- What is needed: A single number is needed: how many lines of the data hold the word "asignar".
Material shown below:
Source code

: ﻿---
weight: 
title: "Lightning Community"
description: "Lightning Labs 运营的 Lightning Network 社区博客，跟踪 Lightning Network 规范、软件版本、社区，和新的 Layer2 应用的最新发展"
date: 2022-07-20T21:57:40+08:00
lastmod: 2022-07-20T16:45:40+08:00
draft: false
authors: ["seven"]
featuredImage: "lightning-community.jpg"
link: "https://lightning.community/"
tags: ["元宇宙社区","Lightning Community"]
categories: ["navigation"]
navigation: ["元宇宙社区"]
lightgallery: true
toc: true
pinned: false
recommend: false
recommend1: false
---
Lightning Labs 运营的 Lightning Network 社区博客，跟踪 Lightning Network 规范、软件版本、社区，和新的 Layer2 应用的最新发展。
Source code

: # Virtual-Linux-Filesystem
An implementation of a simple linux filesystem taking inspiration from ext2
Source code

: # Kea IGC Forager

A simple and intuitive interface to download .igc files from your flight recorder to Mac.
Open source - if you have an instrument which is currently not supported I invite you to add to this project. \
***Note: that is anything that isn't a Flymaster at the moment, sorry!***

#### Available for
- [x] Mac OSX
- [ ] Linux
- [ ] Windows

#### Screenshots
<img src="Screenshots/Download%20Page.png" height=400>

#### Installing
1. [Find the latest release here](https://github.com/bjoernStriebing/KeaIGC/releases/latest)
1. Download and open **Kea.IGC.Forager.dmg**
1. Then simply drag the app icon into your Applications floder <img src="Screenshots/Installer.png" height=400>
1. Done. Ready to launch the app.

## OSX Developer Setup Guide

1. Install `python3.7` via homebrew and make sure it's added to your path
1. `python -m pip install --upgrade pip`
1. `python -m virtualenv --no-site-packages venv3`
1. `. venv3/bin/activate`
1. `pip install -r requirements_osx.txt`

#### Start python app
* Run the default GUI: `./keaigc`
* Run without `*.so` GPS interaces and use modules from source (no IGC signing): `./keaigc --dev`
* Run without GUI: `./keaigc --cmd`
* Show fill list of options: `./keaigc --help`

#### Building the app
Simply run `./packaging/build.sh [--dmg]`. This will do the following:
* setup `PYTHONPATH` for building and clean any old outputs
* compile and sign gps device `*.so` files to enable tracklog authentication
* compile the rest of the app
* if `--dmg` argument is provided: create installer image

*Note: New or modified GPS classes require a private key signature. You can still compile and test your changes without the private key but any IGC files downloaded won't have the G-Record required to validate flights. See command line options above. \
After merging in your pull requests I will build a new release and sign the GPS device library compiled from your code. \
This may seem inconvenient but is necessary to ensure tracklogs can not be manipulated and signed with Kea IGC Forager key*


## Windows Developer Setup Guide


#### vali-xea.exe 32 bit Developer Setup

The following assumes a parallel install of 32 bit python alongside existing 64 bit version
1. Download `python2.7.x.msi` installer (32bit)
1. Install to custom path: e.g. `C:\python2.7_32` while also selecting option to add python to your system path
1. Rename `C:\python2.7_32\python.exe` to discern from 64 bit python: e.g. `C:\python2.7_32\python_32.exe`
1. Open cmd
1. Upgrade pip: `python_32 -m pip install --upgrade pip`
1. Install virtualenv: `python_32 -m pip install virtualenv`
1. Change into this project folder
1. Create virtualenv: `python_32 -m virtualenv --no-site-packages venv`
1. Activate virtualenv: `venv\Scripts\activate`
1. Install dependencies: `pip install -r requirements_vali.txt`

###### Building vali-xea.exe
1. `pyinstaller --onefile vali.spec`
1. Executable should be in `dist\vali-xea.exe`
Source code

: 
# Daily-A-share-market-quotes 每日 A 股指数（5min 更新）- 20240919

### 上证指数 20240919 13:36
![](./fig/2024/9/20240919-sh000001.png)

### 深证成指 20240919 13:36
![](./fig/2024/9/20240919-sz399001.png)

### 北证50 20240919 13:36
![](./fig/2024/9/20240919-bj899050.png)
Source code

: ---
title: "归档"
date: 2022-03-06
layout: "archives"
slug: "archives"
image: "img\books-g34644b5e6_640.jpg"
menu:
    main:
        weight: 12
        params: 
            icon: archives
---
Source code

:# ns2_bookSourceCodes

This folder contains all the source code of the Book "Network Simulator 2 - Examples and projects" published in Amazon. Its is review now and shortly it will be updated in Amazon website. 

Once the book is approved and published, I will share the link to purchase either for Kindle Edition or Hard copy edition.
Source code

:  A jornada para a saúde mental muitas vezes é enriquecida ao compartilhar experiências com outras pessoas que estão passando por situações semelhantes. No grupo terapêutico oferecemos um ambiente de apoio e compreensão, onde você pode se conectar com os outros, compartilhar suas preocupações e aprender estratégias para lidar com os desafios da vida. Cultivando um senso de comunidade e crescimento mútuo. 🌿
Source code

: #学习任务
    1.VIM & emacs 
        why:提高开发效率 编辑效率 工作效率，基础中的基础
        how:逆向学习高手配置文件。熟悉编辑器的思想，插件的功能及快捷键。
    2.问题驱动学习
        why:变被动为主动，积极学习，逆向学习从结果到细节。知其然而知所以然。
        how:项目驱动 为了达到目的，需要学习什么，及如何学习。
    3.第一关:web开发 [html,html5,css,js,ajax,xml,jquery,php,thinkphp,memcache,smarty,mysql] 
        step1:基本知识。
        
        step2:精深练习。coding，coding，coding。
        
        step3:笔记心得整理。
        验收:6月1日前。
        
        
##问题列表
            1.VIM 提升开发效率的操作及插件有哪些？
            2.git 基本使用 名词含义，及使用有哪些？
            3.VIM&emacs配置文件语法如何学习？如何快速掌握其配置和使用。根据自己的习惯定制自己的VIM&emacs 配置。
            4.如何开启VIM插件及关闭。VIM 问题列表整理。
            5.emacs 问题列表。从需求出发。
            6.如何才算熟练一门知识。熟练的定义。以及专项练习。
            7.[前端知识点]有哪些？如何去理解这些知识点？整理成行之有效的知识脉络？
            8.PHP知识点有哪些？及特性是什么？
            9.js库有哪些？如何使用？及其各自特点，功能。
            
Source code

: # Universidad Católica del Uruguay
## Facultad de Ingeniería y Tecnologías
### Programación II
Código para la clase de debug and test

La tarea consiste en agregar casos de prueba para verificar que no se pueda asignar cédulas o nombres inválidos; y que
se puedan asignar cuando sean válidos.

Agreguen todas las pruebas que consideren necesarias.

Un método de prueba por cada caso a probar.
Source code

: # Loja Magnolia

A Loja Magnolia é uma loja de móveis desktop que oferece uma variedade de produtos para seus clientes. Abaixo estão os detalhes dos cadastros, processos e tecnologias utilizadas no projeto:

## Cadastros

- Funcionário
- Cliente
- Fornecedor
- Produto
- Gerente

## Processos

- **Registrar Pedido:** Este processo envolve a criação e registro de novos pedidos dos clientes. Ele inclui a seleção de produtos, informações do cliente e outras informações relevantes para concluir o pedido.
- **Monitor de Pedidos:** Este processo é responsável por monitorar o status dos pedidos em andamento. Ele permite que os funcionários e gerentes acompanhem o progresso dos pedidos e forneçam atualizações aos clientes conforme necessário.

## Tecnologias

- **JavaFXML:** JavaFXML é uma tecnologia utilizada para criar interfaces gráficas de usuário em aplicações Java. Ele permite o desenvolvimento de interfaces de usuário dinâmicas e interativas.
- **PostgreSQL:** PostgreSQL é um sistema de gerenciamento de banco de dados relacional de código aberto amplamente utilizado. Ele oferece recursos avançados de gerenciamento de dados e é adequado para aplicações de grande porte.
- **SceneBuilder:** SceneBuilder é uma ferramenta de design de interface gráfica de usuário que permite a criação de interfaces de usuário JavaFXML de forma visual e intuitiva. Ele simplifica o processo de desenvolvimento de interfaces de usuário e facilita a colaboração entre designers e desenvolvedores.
End of Material shown.
- Task response: 2